■ Work to complete: Go through the records and show each line where the word "recorded" occurs.

■ Plain-text document sources:
▬▬▬▬▬▬

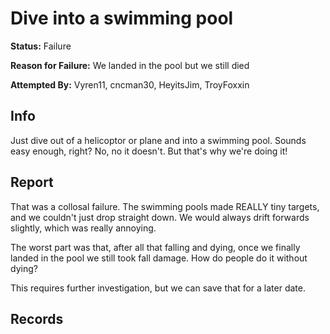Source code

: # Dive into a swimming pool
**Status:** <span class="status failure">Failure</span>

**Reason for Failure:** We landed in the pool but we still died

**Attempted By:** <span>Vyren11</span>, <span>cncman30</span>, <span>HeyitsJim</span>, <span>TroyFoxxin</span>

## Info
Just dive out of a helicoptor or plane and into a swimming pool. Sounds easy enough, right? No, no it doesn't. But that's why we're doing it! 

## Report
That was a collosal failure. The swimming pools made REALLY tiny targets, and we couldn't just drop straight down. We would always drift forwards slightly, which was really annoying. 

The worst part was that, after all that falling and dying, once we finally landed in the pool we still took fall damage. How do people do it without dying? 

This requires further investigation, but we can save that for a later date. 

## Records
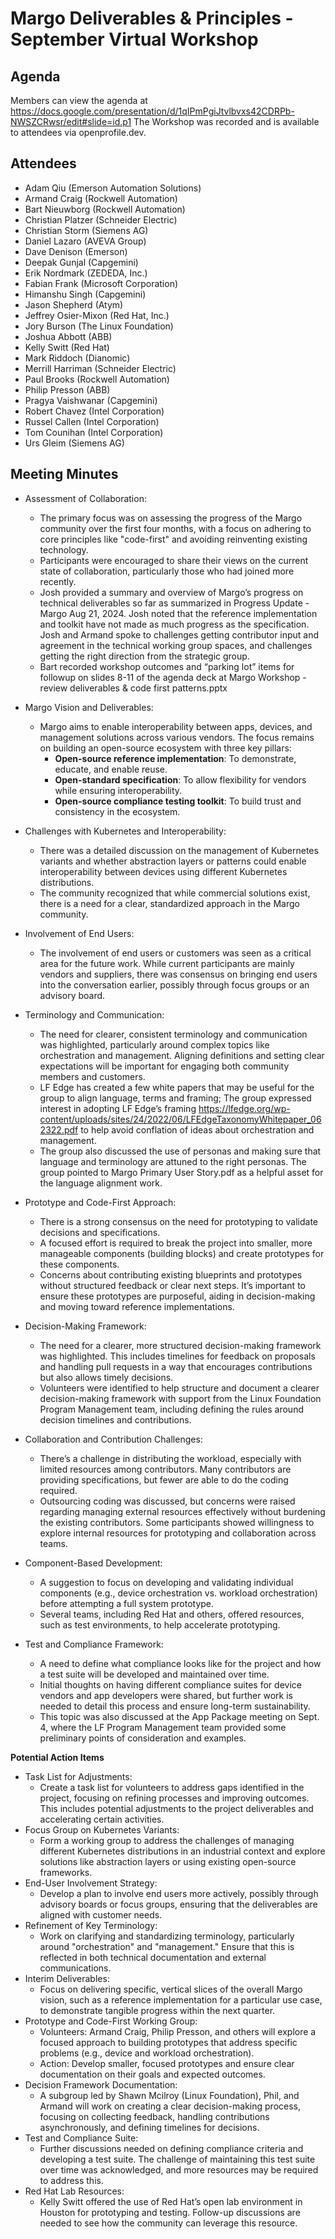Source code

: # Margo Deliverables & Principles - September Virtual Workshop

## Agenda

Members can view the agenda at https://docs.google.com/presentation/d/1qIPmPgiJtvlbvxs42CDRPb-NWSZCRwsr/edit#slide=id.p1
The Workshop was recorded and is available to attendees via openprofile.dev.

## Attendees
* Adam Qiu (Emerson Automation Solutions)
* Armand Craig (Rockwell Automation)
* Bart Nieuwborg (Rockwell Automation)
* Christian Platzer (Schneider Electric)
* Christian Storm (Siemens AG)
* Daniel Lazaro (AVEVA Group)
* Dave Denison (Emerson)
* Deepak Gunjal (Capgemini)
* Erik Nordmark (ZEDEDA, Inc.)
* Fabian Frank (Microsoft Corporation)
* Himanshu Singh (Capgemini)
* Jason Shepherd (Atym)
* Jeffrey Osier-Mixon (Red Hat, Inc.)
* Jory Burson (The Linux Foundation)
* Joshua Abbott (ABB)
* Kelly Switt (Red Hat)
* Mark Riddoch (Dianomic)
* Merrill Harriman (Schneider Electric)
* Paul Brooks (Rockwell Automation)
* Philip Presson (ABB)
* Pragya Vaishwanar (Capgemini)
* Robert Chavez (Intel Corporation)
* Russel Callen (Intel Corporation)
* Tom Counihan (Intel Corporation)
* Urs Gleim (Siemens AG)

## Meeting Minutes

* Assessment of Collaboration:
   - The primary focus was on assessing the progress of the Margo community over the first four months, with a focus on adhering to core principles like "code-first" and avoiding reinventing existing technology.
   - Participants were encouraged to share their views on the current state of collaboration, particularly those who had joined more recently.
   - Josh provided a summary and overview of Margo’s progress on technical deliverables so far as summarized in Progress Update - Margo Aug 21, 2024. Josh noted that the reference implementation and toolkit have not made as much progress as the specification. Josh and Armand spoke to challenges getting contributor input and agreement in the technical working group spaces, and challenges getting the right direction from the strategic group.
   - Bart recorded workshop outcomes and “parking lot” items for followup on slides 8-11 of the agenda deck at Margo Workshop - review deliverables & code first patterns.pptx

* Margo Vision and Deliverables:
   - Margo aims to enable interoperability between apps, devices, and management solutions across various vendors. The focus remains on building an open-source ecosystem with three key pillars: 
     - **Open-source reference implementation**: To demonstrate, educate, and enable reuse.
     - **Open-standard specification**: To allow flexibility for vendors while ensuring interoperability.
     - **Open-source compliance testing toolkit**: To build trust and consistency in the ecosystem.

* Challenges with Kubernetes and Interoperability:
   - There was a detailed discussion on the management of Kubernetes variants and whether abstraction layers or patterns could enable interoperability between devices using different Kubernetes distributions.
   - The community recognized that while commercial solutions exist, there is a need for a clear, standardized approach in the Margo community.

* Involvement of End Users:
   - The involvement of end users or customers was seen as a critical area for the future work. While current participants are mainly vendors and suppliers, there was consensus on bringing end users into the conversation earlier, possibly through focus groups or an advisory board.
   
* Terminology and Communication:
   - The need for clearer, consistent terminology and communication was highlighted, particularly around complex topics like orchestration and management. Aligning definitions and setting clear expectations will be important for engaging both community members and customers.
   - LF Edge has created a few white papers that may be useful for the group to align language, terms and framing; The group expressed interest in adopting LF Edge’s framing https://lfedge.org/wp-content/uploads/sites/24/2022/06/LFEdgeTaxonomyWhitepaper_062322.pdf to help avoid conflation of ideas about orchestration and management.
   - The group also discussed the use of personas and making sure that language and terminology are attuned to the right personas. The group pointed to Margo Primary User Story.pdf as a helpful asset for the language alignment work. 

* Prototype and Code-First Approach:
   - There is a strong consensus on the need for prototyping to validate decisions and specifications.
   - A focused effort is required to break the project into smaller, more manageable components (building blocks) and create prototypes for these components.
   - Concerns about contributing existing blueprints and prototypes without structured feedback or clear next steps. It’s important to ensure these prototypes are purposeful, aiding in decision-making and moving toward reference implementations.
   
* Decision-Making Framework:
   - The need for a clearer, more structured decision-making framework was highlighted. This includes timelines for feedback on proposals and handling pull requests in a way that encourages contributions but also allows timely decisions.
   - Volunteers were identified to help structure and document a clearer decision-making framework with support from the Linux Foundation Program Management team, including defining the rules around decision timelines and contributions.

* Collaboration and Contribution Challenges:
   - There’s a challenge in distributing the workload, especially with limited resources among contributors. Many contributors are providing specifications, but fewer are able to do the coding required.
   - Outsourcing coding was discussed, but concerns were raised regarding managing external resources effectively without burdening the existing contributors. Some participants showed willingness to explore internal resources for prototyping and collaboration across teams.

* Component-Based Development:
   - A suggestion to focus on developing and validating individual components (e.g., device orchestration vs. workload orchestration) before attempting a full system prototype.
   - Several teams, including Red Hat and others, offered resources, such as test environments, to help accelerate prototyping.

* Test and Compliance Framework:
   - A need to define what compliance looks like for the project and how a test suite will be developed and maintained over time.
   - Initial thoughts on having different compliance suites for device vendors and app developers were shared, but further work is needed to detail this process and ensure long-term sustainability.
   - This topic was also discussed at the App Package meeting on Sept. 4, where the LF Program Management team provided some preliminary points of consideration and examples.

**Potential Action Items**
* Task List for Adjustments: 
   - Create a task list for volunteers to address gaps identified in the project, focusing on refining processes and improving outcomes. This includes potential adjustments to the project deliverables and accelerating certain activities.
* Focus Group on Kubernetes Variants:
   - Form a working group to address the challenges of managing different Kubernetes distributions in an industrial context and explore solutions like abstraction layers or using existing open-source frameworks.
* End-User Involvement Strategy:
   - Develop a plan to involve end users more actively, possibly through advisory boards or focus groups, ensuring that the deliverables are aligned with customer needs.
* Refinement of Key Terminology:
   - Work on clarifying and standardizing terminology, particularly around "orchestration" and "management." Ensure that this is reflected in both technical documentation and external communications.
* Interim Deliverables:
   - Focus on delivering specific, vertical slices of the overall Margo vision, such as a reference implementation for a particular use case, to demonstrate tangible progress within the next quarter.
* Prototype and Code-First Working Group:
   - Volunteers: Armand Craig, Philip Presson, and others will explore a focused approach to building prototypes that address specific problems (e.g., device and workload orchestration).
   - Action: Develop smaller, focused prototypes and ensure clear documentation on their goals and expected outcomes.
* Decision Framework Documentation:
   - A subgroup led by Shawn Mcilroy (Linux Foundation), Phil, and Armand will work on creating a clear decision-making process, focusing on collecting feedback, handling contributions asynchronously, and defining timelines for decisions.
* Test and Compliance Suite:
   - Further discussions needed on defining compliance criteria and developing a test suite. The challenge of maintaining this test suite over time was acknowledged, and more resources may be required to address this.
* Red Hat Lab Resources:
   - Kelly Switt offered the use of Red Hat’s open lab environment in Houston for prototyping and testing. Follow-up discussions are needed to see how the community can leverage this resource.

▬▬▬▬▬▬

■ Result for this task:
The Workshop was recorded and is available to attendees via openprofile.dev.
   - Bart recorded workshop outcomes and “parking lot” items for followup on slides 8-11 of the agenda deck at Margo Workshop - review deliverables & code first patterns.pptx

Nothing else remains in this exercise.